Recorded live, this long 41 minutes track is inspired by this cult movie from the German director Fritz Lang. Following the tetanized mist of Long Distances, piano notes come out of the abyssal mists to draw a soft melody which delicately leaves its notes over an iridescent and twisted wave. Little by little, this tenebrous intro clears a warmer web with this piano which draws hesitating melodies in a heavy pearlescent drizzle and warm cottoned pads, while metallic hoops collide and flitter nervously. We are in the 10th minute mark and Metropolis wakes up to the sound of heavy industrial pulsations to structure a rhythmic which will be in constant rebellion between its hypnotic beat and its anarchy reflection. Undulating threatening streaks cover the reverberations of these pulsations, plunging this long track towards nervous sequences which skip restlessly beneath mysterious nocturnal vocalizes. Sequences intersect and stamp in the furrow of their echoes before embracing a hyper-active phase and pulsing frenziedly in a stunning disorder. These sudden sequenced awakenings are the cornerstone of this long track which presents a bewitching sequential movement of which the first structure is backed by pulsatory arrhythmic sequences. Sequences sometimes fluid and sometimes wild are weaving polyrhythmic cadences below the wings of good synth solos as calculated as improvised, in the vein of these long hypnotic solemn masses of the Berlin School. These pleasant and spectral solos free cosmic tones as the amplitude of the movement tergiversate whereas electronic percussions are grafted to sequences, amplifying even more the rhythm and its disorder which flows under superb ghostly solos, ochre lamentations and metallic zombie voices. September Moods puts an end to this surprising sequenced procession and puts an end to LONG DISTANCES with a fine sequential movement which waddles under a good bass line and suave solos to tones of a solitary saxophone, before embracing the morphic breaths of a mellotron mist which pushes crystalline stars out of ears reach. But this sequential movement returns little by little, just to revive this sequenced flame which is the enchanting premise of this other very good Keller & Schönwälder opus.
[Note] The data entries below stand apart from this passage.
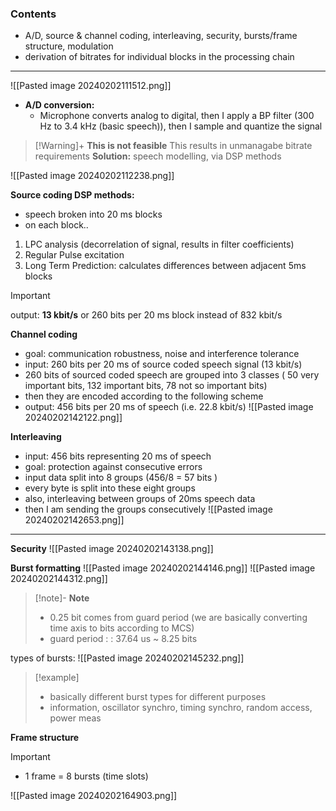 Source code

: ### Contents
- A/D, source & channel coding, interleaving, security, bursts/frame structure, modulation
- derivation of bitrates for individual blocks in the processing chain
---
![[Pasted image 20240202111512.png]]
- **A/D conversion:**
	- Microphone converts analog to digital, then I apply a BP filter (300 Hz to 3.4 kHz (basic speech)), then I sample and quantize the signal
>[!Warning]+ **This is not feasible**
This results in unmanagabe bitrate requirements
**Solution:** speech modelling, via DSP methods
	
![[Pasted image 20240202112238.png]]


**Source coding DSP methods:**
- speech broken into 20 ms blocks
- on each block..
1. LPC analysis (decorrelation of signal, results in filter coefficients)
2. Regular Pulse excitation
3. Long Term Prediction: calculates differences between adjacent 5ms blocks

>[!Important]
>output: **13 kbit/s** or 260 bits per 20 ms block
>instead of 832 kbit/s

**Channel coding**
- goal: communication robustness, noise  and interference tolerance
- input: 260 bits per 20 ms of source coded speech signal (13 kbit/s)
- 260 bits of sourced coded speech are grouped into 3 classes ( 50 very important bits, 132 important bits, 78 not so important bits)
- then they are encoded according to the following scheme
- output: 456 bits per 20 ms of speech (i.e. 22.8 kbit/s)
![[Pasted image 20240202142122.png]]

**Interleaving**
- input: 456 bits representing 20 ms of speech
- goal: protection against consecutive errors
- input data split into 8 groups (456/8 = 57 bits )
- every byte is split into these eight groups
- also, interleaving between groups of 20ms speech data
- then I am sending the groups consecutively
![[Pasted image 20240202142653.png]]

---
**Security**
![[Pasted image 20240202143138.png]]

**Burst formatting**
![[Pasted image 20240202144146.png]]
![[Pasted image 20240202144312.png]]
>[!note]-  **Note**
>- 0.25 bit comes from guard period (we are basically converting time axis to bits according to MCS)
>- guard period : : 37.64 us ~ 8.25 bits

types of bursts:
![[Pasted image 20240202145232.png]]
>[!example]
>- basically different burst types for different purposes
>- information, oscillator synchro, timing synchro, random access, power meas

**Frame structure**
>[!important]
>- 1 frame = 8 bursts (time slots)

![[Pasted image 20240202164903.png]]
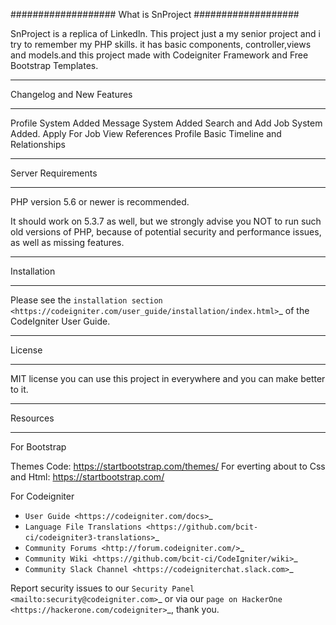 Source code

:###################
What is SnProject
###################

SnProject is a replica of Linkedln. This project just a my senior project and
i try to remember my PHP skills. it has basic components, controller,views and
models.and this project made with Codeigniter Framework and Free Bootstrap
Templates.


**************************
Changelog and New Features
**************************

Profile System Added
Message System Added
Search and Add Job System Added.
Apply For Job
View References Profile
Basic Timeline and Relationships


*******************
Server Requirements
*******************

PHP version 5.6 or newer is recommended.

It should work on 5.3.7 as well, but we strongly advise you NOT to run
such old versions of PHP, because of potential security and performance
issues, as well as missing features.

************
Installation
************

Please see the `installation section <https://codeigniter.com/user_guide/installation/index.html>`_
of the CodeIgniter User Guide.

*******
License
*******

MIT license you can use  this project in everywhere and you can make better to it.

*********
Resources
*********
For Bootstrap

Themes Code: https://startbootstrap.com/themes/ 
For everting about to Css and Html: https://startbootstrap.com/

For Codeigniter
-  `User Guide <https://codeigniter.com/docs>`_
-  `Language File Translations <https://github.com/bcit-ci/codeigniter3-translations>`_
-  `Community Forums <http://forum.codeigniter.com/>`_
-  `Community Wiki <https://github.com/bcit-ci/CodeIgniter/wiki>`_
-  `Community Slack Channel <https://codeigniterchat.slack.com>`_

Report security issues to our `Security Panel <mailto:security@codeigniter.com>`_
or via our `page on HackerOne <https://hackerone.com/codeigniter>`_, thank you.

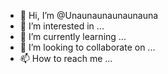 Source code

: - 👋 Hi, I’m @Unaunaunaunaunauna
- 👀 I’m interested in ...
- 🌱 I’m currently learning ...
- 💞️ I’m looking to collaborate on ...
- 📫 How to reach me ...

<!---
Unaunaunaunaunauna/Unaunaunaunaunauna is a ✨ special ✨ repository because its `README.md` (this file) appears on your GitHub profile.
You can click the Preview link to take a look at your changes.
--->
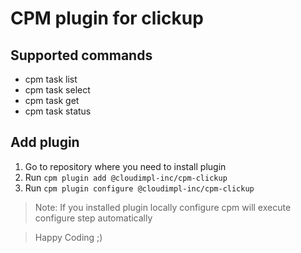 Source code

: # CPM plugin for clickup

## Supported commands
- cpm task list
- cpm task select
- cpm task get
- cpm task status

## Add plugin
1. Go to repository where you need to install plugin
2. Run `cpm plugin add @cloudimpl-inc/cpm-clickup`
3. Run `cpm plugin configure @cloudimpl-inc/cpm-clickup`

>Note: If you installed plugin locally configure cpm will execute configure step automatically

>Happy Coding ;) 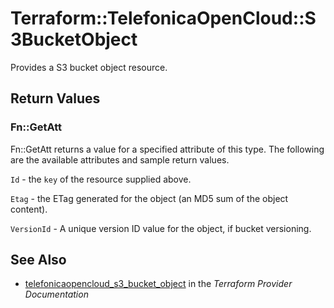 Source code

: # Terraform::TelefonicaOpenCloud::S3BucketObject

Provides a S3 bucket object resource.

## Return Values

### Fn::GetAtt

Fn::GetAtt returns a value for a specified attribute of this type. The following are the available attributes and sample return values.

`Id` - the `key` of the resource supplied above.

`Etag` - the ETag generated for the object (an MD5 sum of the object content).

`VersionId` - A unique version ID value for the object, if bucket versioning.

## See Also

* [telefonicaopencloud_s3_bucket_object](https://www.terraform.io/docs/providers/telefonicaopencloud/r/s3_bucket_object.html) in the _Terraform Provider Documentation_ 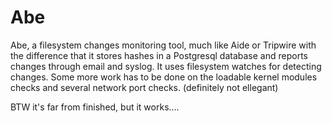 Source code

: # Abe
Abe, a filesystem changes monitoring tool, much like Aide or Tripwire with the 
difference that it stores hashes in a Postgresql database and reports changes 
through email and syslog.
It uses filesystem watches for detecting changes.
Some more work has to be done on the loadable kernel modules checks and
several network port checks. (definitely not ellegant)

BTW it's far from finished, but it works....
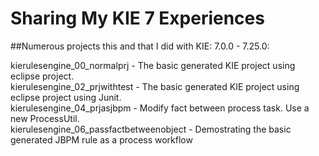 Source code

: # Sharing My KIE 7 Experiences

##Numerous projects this and that I did with KIE: 7.0.0 - 7.25.0:

kierulesengine_00_normalprj - The basic generated KIE project using eclipse project.<br/>
kierulesengine_02_prjwithtest - The basic generated KIE project using eclipse project using Junit.<br/>
kierulesengine_04_prjasjbpm - Modify fact between process task. Use a new ProcessUtil.<br/>
kierulesengine_06_passfactbetweenobject - Demostrating the basic generated JBPM rule as a process workflow<br/>






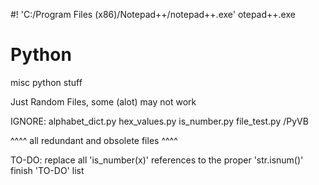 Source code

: #! 'C:/Program Files (x86)/Notepad++/notepad++.exe'
otepad++.exe
# Python
misc python stuff

Just Random Files, some (alot) may not work

IGNORE:
  alphabet_dict.py
  hex_values.py
  is_number.py
  file_test.py
  /PyVB

^^^^ all redundant and obsolete files ^^^^

TO-DO:
  replace all 'is_number(x)' references to the proper 'str.isnum()'
  finish 'TO-DO' list
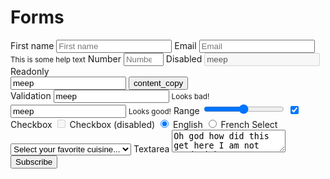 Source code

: # Forms

<form>
  <label>First name</label>
  <input
    name="first_name"
    placeholder="First name"
    autocomplete="given-name" />
  <label>Email</label>
  <input
    type="email"
    name="email"
    placeholder="Email"
    autocomplete="email" />
  <small>This is some help text</small>
  <label>Number</label>
  <input type="number" name="number" placeholder="Number" min="0" max="100" step="1" />
  <label>Disabled</label>
  <input disabled value="meep" />
  <label>Readonly</label>
  <div role="group">
    <input readonly value="meep" />
    <button type="button"><winter-icon>content_copy</winter-icon></button>
  </div>
  <label>Validation</label>
  <input value="meep" aria-invalid="true" />
  <small>Looks bad!</small>
  <input value="meep" aria-invalid="false" />
  <small>Looks good!</small>
  <label>Range</label>
  <input type="range" value="50" min="0" max="100" />
  <label>
    <input type="checkbox" name="checkbox" checked />
    Checkbox
  </label>
  <label>
    <input type="checkbox" name="checkbox" disabled />
    Checkbox (disabled)
  </label>
  <label>
    <input type="radio" name="language" checked />
    English
  </label>
  <label>
    <input type="radio" name="language" />
    French
  </label>
  <label>Select</label>
  <select name="favorite-cuisine" aria-label="Select your favorite cuisine..." required>
    <option selected disabled value="">
      Select your favorite cuisine...
    </option>
    <option>Italian</option>
    <option>Japanese</option>
    <option>Indian</option>
    <option>Thai</option>
    <option>French</option>
  </select>
  <label>Textarea</label>
  <textarea>Oh god how did this get here I am not good with computer.</textarea>
  <input
    type="submit"
    value="Subscribe"
  />
</form>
You like long sequencer-based processions fed by fine harmonious approaches? You like minimalist structures which are skillfully dressed of a sweet musicality? Do you miss these long hypnotic structures proper to Berlin School? Keller and Schönwälder's LONG DISTANCES is then quite indicated to you. It's an album amazingly bewitching where sequences and percussions shape rhythms as hypnotic as wild under iridescent mist and solos from synths with hybrid tones. An album that will please for sure to fans of Keller & Schönwälder, as well as those who enjoy these long mesmeric structures of Berlin School with a more contemporary sound.